In the islamic marrage contract, the waley (the representative of the bride) like the father, most of the time, who handels the marage process for her will have to recite the marital statment which states exactly:
Zawagtoka ebnatee (Name) al balegh, al 3akel, al 3azra'a 3ala sonnat alla wa rasoleh PBOH
translation:
I marry you to my daughter (name) the grown up (had her menarch), the sane (not insane) and the virgine (or if she has been married before then he says the non virgin) as instructed by god and prophit mohamed PBOH.

So the marrage contract will contain a statement that she is virgine verbally and written. any contradiction beween any of the mentioned lines (like she is not his daughter, she adopted, or she is insane, or she hasn't started her menses or her state of virginity is differant from what is stated) then the contract is invalid and the marrage is not true.
So it's a bit tricky though, unless the ma;ezoon avoids in his form mentioning the virginity part. And even then, I have no idea about the effect of that on the validity of the marrage contract.

Snoozin,
Yes they do learn it, there arte many reasons where you have to make abortion to save the mothers life, so they do teach it. and yes, it is simply a D&C but it is a bit more dangerous becuase a pregnant uterus is softer than a non pregnant one, so the incidance of perforation is higher.

What I said here generally is to the best of my own knowledge, I am not an islamic shiekh or a mofty. So please, everyone, refer to better sources if you need to confirm.


quote:
Originally posted by ExptinCAI:
I don't think she should tell her fiance and I don't think you should encourage her to do so.

She knows him and her situation better than you do and if she thinks this will ruin her reputation and her chance for a good marriage, she is (probably and unfortunately) right.

After all, you don't specify anything about her relationship with her fiance and this could be an arranged wedding.

While we all express our opinions and offer suggestions, it seems she's made her decision and she needs your help in implementing this decision, full stop.

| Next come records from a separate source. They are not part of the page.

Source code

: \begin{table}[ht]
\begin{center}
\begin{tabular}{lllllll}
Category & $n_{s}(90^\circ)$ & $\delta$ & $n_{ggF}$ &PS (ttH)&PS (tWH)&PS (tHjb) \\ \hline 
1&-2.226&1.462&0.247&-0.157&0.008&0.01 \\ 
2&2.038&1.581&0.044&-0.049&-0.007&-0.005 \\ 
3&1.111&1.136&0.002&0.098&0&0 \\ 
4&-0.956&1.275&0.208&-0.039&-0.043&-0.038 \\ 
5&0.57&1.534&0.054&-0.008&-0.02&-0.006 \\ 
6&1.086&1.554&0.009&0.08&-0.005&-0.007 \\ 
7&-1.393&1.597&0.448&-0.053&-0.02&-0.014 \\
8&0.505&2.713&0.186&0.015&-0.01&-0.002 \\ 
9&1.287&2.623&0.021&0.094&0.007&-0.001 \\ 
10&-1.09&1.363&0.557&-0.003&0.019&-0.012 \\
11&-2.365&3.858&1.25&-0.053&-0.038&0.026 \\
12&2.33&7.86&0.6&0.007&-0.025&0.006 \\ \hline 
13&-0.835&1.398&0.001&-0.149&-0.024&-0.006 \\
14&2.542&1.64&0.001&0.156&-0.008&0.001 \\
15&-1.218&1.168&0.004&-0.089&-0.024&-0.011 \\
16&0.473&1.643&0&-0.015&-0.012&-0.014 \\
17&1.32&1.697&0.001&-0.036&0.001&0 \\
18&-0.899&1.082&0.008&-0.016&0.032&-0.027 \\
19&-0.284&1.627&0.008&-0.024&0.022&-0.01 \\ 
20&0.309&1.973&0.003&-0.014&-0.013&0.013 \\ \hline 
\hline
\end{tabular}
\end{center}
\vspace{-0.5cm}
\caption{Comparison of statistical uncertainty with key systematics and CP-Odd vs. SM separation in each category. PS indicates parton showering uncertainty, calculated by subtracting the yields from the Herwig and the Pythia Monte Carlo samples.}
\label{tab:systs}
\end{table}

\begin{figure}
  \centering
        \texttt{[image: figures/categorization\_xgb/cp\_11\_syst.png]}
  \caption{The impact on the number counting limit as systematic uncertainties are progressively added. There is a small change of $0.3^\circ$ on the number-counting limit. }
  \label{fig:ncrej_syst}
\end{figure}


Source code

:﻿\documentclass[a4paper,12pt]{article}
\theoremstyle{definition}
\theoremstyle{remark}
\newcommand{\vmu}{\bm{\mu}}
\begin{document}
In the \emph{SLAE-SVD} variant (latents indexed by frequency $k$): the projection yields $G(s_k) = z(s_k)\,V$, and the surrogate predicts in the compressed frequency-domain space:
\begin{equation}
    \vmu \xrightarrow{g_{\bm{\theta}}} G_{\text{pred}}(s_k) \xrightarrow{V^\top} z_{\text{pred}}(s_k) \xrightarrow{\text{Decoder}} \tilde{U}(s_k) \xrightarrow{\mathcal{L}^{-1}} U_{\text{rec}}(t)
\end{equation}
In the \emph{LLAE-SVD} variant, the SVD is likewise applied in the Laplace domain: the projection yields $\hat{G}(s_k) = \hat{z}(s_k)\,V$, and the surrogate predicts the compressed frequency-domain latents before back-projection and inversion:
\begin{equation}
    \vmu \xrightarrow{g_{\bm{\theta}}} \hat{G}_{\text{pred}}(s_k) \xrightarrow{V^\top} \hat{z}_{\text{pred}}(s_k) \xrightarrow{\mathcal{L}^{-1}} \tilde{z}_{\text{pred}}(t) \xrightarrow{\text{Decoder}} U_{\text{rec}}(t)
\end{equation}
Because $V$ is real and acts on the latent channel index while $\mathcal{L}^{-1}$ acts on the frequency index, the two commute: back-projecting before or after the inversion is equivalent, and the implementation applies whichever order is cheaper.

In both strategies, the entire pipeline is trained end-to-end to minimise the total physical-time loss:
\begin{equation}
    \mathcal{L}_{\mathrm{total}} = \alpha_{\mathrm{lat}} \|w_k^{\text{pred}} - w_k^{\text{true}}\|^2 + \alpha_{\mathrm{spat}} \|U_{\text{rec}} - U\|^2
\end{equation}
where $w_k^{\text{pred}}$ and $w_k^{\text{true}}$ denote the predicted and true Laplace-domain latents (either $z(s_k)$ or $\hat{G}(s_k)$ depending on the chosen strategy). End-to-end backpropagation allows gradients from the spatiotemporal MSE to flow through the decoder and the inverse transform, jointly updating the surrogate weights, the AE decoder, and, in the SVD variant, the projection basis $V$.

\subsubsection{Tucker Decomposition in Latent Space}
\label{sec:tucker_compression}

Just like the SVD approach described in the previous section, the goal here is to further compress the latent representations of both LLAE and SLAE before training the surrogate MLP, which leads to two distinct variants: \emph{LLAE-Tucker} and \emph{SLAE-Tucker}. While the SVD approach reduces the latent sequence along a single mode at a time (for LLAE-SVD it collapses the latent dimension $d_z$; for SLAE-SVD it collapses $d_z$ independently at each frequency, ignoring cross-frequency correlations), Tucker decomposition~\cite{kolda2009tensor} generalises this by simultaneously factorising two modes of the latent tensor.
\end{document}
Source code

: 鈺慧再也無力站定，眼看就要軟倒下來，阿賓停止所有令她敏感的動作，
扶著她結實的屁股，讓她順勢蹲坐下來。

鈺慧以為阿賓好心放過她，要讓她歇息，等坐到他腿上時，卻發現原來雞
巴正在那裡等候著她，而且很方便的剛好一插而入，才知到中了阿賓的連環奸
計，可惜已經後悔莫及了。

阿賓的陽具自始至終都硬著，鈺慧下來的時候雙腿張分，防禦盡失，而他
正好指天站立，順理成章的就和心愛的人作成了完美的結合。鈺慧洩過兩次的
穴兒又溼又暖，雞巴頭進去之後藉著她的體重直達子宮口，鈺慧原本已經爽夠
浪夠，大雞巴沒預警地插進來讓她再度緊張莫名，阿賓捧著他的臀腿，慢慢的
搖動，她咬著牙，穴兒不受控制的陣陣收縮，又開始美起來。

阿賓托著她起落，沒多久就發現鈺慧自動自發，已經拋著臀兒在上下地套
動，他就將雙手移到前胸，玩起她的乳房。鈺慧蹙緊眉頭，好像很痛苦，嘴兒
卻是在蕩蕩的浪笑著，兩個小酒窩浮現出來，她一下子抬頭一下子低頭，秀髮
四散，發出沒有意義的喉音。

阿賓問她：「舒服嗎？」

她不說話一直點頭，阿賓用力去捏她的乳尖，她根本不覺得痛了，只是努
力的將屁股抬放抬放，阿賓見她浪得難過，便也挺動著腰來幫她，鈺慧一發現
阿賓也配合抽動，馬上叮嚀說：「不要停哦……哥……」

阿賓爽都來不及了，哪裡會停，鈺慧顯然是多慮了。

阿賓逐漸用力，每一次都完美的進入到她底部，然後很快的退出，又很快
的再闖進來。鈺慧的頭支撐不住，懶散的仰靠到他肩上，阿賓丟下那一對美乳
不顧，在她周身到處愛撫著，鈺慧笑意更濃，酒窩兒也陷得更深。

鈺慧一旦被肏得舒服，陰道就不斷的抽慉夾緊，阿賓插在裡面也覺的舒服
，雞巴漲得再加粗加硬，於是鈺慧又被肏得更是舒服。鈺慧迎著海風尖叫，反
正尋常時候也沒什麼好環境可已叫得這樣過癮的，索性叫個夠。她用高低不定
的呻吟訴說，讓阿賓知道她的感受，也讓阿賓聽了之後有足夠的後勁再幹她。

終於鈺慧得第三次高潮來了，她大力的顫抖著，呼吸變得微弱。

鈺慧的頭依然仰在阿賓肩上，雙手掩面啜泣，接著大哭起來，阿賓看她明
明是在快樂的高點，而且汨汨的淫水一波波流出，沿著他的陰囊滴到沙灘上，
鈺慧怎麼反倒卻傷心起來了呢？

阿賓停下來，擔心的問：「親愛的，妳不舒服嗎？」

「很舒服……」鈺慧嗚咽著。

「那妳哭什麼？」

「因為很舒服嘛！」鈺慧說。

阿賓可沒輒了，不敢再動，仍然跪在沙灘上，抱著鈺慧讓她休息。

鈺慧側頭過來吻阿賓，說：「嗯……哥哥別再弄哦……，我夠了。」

It's really nice of you to respect that and try to help her best you can.

I'm sorry I can't offer you any specific information, but I would try searching for a gynecologist on these forums (try searching the username debbie or google debbie at casual cairo and try emailing her...i think she knew a very good one who dealt with lots of expats).

Then call that gynecologist yourself from London and explain the situation. Perhaps the dr will be able to recommend someone for your friend.

Because if she asks around herself, it could backfire on her so she's looking for discretion.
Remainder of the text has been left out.